───── Exercise inputs ─────

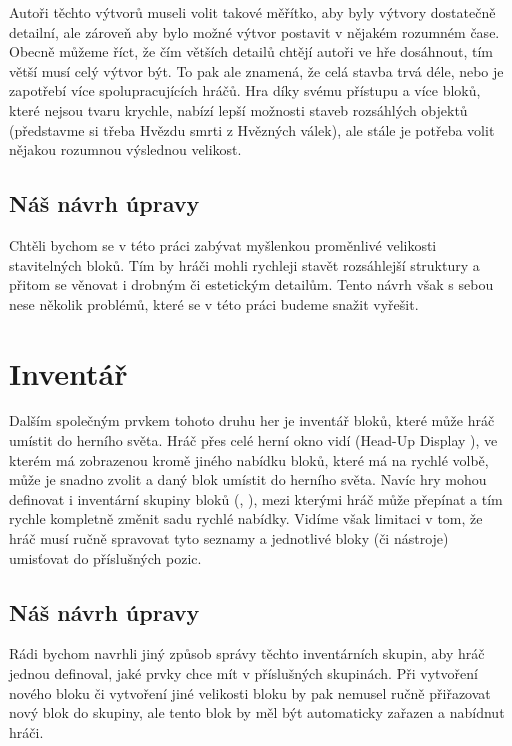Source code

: Autoři těchto výtvorů museli volit takové měřítko, aby byly výtvory dostatečně detailní, ale zároveň aby bylo možné výtvor postavit v nějakém rozumném čase. Obecně můžeme říct, že čím větších detailů chtějí autoři ve hře \MC{} dosáhnout, tím větší musí celý výtvor být. To pak ale znamená, že celá stavba trvá déle, nebo je zapotřebí více spolupracujících hráčů. Hra \SE{} díky svému přístupu a více bloků, které nejsou tvaru krychle, nabízí lepší možnosti staveb rozsáhlých objektů (představme si třeba Hvězdu smrti z Hvězných válek), ale stále je potřeba volit nějakou rozumnou výslednou velikost.


\subsection{Náš návrh úpravy}
Chtěli bychom se v této práci zabývat myšlenkou proměnlivé velikosti stavitelných bloků. Tím by hráči mohli rychleji stavět rozsáhlejší struktury a přitom se věnovat i drobným či estetickým detailům. Tento návrh však s sebou nese několik problémů, které se v této práci budeme snažit vyřešit.


\section{Inventář}
Dalším společným prvkem tohoto druhu her je inventář bloků, které může hráč umístit do herního světa. Hráč přes celé herní okno vidí \HUD{} (Head-Up Display \citep{hud_terminology}), ve kterém má zobrazenou kromě jiného nabídku bloků, které má na rychlé volbě, může je snadno zvolit a daný blok umístit do herního světa. Navíc hry mohou definovat i inventární skupiny bloků (\SE{}, \ME{}), mezi kterými hráč může přepínat a tím rychle kompletně změnit sadu rychlé nabídky. Vidíme však limitaci v tom, že hráč musí ručně spravovat tyto seznamy a jednotlivé bloky (či nástroje) umisťovat do příslušných pozic.


\subsection{Náš návrh úpravy}
Rádi bychom navrhli jiný způsob správy těchto inventárních skupin, aby hráč jednou definoval, jaké prvky chce mít v příslušných skupinách. Při vytvoření nového bloku či vytvoření jiné velikosti bloku by pak nemusel ručně přiřazovat nový blok do skupiny, ale tento blok by měl být automaticky zařazen a nabídnut hráči.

─────

_Brief_
All lines from the start of the entries above through the line containing "rozumnou výslednou velikost." are to be given again exactly; the pictures are not.

_Expected answer_
Source code

: Autoři těchto výtvorů museli volit takové měřítko, aby byly výtvory dostatečně detailní, ale zároveň aby bylo možné výtvor postavit v nějakém rozumném čase. Obecně můžeme říct, že čím větších detailů chtějí autoři ve hře \MC{} dosáhnout, tím větší musí celý výtvor být. To pak ale znamená, že celá stavba trvá déle, nebo je zapotřebí více spolupracujících hráčů. Hra \SE{} díky svému přístupu a více bloků, které nejsou tvaru krychle, nabízí lepší možnosti staveb rozsáhlých objektů (představme si třeba Hvězdu smrti z Hvězných válek), ale stále je potřeba volit nějakou rozumnou výslednou velikost.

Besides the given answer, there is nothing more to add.